Le soir, mon maître raconta notre promenade à ses matelots, et Bernard lui dit que le mouillage de la Terrasse est moins que sûr ; qu’il est absolument découvert au vent d’Est, et que l’anse de Pampelone est baptisée par les marins de la côte la Baie de la Mort, à cause du grand nombre de bateaux qui viennent échouer sur ses sables. Monsieur conclut : « Beau et perfide, alors ».


Le lendemain, à 9 heures du matin, nous étions déjà sur le Bel-Ami, car mon maître désirait aller vers la haute mer « le plus loin possible », disait-il à Bernard, quand tout coup, à vingt mètres du bateau, un clairon sonna aux champs… Monsieur lisait son journal, assis à l’arrière ; il se mit à rire en disant : « Est-ce que Saint-Tropez va avoir une prise d’armes ? Il n’y a pas un seul képi, même le garde champêtre fait sa tournée, coiffé d’un buffalo. »

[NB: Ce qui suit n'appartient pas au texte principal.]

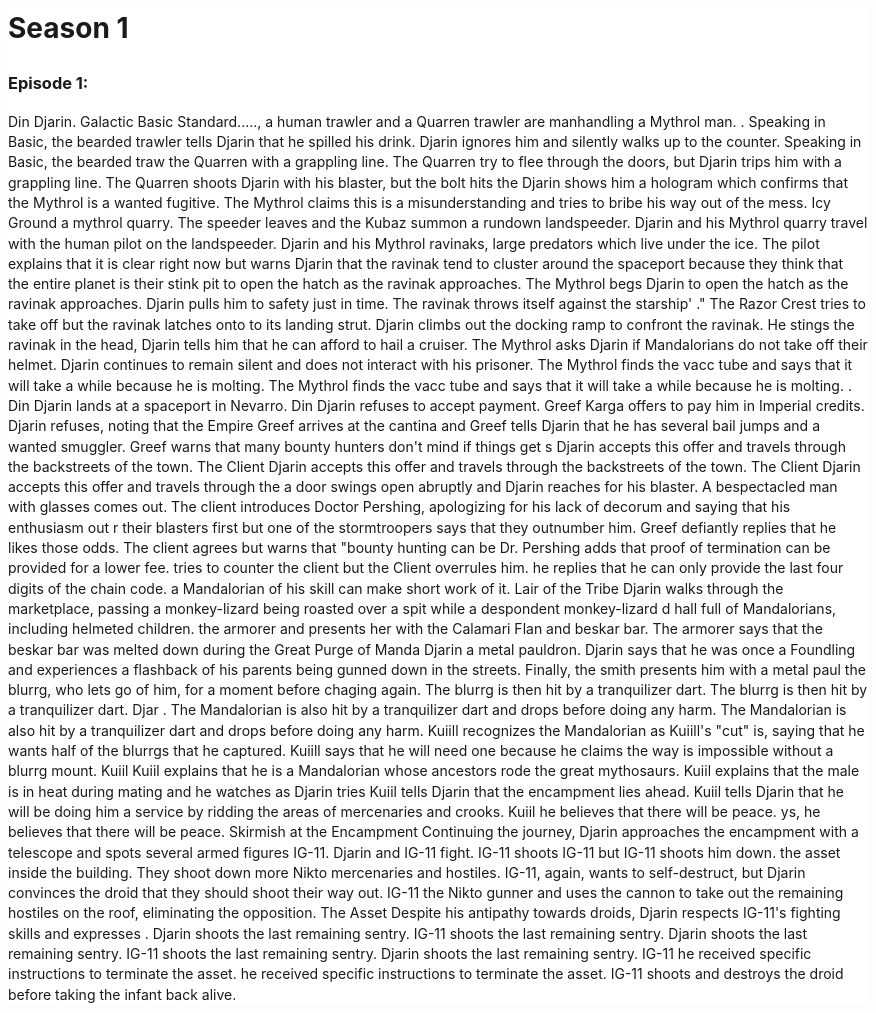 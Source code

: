 # **Season 1** 

### Episode 1:
Din Djarin. Galactic Basic Standard....., a human trawler and a Quarren trawler are manhandling a Mythrol man. . Speaking in Basic, the bearded trawler tells Djarin that he spilled his drink. Djarin ignores him and silently walks up to the counter. Speaking in Basic, the bearded traw the Quarren with a grappling line. The Quarren try to flee through the doors, but Djarin trips him with a grappling line. The Quarren shoots Djarin with his blaster, but the bolt hits the Djarin shows him a hologram which confirms that the Mythrol is a wanted fugitive. The Mythrol claims this is a misunderstanding and tries to bribe his way out of the mess. Icy Ground a mythrol quarry. The speeder leaves and the Kubaz summon a rundown landspeeder. Djarin and his Mythrol quarry travel with the human pilot on the landspeeder. Djarin and his Mythrol ravinaks, large predators which live under the ice. The pilot explains that it is clear right now but warns Djarin that the ravinak tend to cluster around the spaceport because they think that the entire planet is their stink pit to open the hatch as the ravinak approaches. The Mythrol begs Djarin to open the hatch as the ravinak approaches. Djarin pulls him to safety just in time. The ravinak throws itself against the starship' ." The Razor Crest tries to take off but the ravinak latches onto to its landing strut. Djarin climbs out the docking ramp to confront the ravinak. He stings the ravinak in the head, Djarin tells him that he can afford to hail a cruiser. The Mythrol asks Djarin if Mandalorians do not take off their helmet. Djarin continues to remain silent and does not interact with his prisoner. The Mythrol finds the vacc tube and says that it will take a while because he is molting. The Mythrol finds the vacc tube and says that it will take a while because he is molting. . Din Djarin lands at a spaceport in Nevarro. Din Djarin refuses to accept payment. Greef Karga offers to pay him in Imperial credits. Djarin refuses, noting that the Empire Greef arrives at the cantina and Greef tells Djarin that he has several bail jumps and a wanted smuggler. Greef warns that many bounty hunters don't mind if things get s Djarin accepts this offer and travels through the backstreets of the town. The Client Djarin accepts this offer and travels through the backstreets of the town. The Client Djarin accepts this offer and travels through the a door swings open abruptly and Djarin reaches for his blaster. A bespectacled man with glasses comes out. The client introduces Doctor Pershing, apologizing for his lack of decorum and saying that his enthusiasm out r their blasters first but one of the stormtroopers says that they outnumber him. Greef defiantly replies that he likes those odds. The client agrees but warns that "bounty hunting can be Dr. Pershing adds that proof of termination can be provided for a lower fee. tries to counter the client but the Client overrules him. he replies that he can only provide the last four digits of the chain code. a Mandalorian of his skill can make short work of it. Lair of the Tribe Djarin walks through the marketplace, passing a monkey-lizard being roasted over a spit while a despondent monkey-lizard d hall full of Mandalorians, including helmeted children. the armorer and presents her with the Calamari Flan and beskar bar. The armorer says that the beskar bar was melted down during the Great Purge of Manda Djarin a metal pauldron. Djarin says that he was once a Foundling and experiences a flashback of his parents being gunned down in the streets. Finally, the smith presents him with a metal paul the blurrg, who lets go of him, for a moment before chaging again. The blurrg is then hit by a tranquilizer dart. The blurrg is then hit by a tranquilizer dart. Djar . The Mandalorian is also hit by a tranquilizer dart and drops before doing any harm. The Mandalorian is also hit by a tranquilizer dart and drops before doing any harm. Kuiill recognizes the Mandalorian as Kuiill's "cut" is, saying that he wants half of the blurrgs that he captured. Kuiill says that he will need one because he claims the way is impossible without a blurrg mount. Kuiil Kuiil explains that he is a Mandalorian whose ancestors rode the great mythosaurs. Kuiil explains that the male is in heat during mating and he watches as Djarin tries Kuiil tells Djarin that the encampment lies ahead. Kuiil tells Djarin that he will be doing him a service by ridding the areas of mercenaries and crooks. Kuiil he believes that there will be peace. ys, he believes that there will be peace. Skirmish at the Encampment Continuing the journey, Djarin approaches the encampment with a telescope and spots several armed figures IG-11. Djarin and IG-11 fight. IG-11 shoots IG-11 but IG-11 shoots him down. the asset inside the building. They shoot down more Nikto mercenaries and hostiles. IG-11, again, wants to self-destruct, but Djarin convinces the droid that they should shoot their way out. IG-11 the Nikto gunner and uses the cannon to take out the remaining hostiles on the roof, eliminating the opposition. The Asset Despite his antipathy towards droids, Djarin respects IG-11's fighting skills and expresses . Djarin shoots the last remaining sentry. IG-11 shoots the last remaining sentry. Djarin shoots the last remaining sentry. IG-11 shoots the last remaining sentry. Djarin shoots the last remaining sentry. IG-11 he received specific instructions to terminate the asset. he received specific instructions to terminate the asset. IG-11 shoots and destroys the droid before taking the infant back alive.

Des omnibus à galerie vinrent s’aligner sur les quais, puis arrivèrent un grand nombre de femmes, habillées de couleurs claires et coiffées de capelines blanches, qui semblaient vouloir s’envoler au moindre vent. Elles portaient de gros paquets qu’on chargea sur le dessus des voitures. Une nouvelle sonnerie de clairon se fit entendre, et toutes prirent d’assaut les véhicules, dedans, dessus, il y en avait partout, jusqu’aux côtés des conducteurs. Alors elles se mirent toutes à chanter en la langue de Mireille.